Accountancy body calls for expansion of Scottish Apprenticeship scheme

women working in office
  • The Association of Chartered Certified Accountants (ACCA) has called on the Scottish Government to prioritise work-based qualifications and training.
  • ACCA highlighted that innovative new qualifications are often seen as inferior to traditional courses.

Global accountancy professional body, the Association of Chartered Certified Accountants (ACCA) has called on the Scottish Government to ensure work-based qualifications and training are placed at the centre of ongoing reform to Scotland’s skills system.

In a letter sent to the Minister for Higher and Further Education, Graeme Dey MSP during Scottish Apprenticeship Week, ACCA, which has 10,000 students and members in Scotland, outlined its support for making faster progress upscaling new qualifications which integrate workplace learning, highlighting that despite positive feedback from employers, numbers on new apprenticeship courses are still low.

ACCA highlighted that innovative new qualifications, such as the Higher-equivalent, school-based Foundation Apprenticeship and the degree-level Graduate Apprenticeship, suffer from low awareness amongst employers and are too often seen as inferior to traditional courses.

The Graduate Apprenticeship was developed to respond to feedback from employers and individuals, combining a degree and high level of professional knowledge, whilst working and achieving crucial practical experience and skills. In accountancy, the course also incorporates the professional accountant qualification, which might traditionally be completed over a series of years, following a degree.

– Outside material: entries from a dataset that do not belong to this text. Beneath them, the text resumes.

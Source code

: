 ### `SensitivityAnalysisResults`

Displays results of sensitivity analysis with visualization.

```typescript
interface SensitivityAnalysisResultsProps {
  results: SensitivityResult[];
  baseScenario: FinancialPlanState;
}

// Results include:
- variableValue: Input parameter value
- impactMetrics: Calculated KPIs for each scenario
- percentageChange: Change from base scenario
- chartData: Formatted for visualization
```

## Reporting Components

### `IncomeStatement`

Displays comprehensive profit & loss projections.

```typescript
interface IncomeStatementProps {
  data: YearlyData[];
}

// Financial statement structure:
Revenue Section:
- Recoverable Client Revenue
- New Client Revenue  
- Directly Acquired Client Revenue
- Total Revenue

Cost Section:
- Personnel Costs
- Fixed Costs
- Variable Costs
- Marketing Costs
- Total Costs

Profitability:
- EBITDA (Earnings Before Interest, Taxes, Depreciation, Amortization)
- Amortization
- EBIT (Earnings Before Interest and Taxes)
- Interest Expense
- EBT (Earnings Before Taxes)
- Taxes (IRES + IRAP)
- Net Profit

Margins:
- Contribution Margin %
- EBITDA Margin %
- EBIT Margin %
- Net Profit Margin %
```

ACCA Strategic Engagement Lead for Scotland, Susan Love said:

“Over the last five years, these new qualifications have proved their value to employers and learners and it’s now time to embed them as part of our post-school learning and training landscape. Funding and delivery need to be reshaped to open up greater access to Graduate Apprenticeships.

“The independent review of Scotland’s skills landscape, authored by James Withers, highlighted the lack of parity of esteem between different education and training pathways, whereby structures, funding, and attitudes skew towards certain qualifications over others. This often leads to a mismatch between supply and demand in our skills system. Where innovation in new approaches has been successful, we need to get behind it and I hope we’ll see that reflected in the Scottish Government’s planned reforms.”

Data from Skills Development Scotland shows that, in 2020-21 (latest data available) there were 125,900 entrants to Higher Education Institutions, with a total university student population of 282,875. Graduate Apprenticeship currently accounts for less than 1% of these enrolments.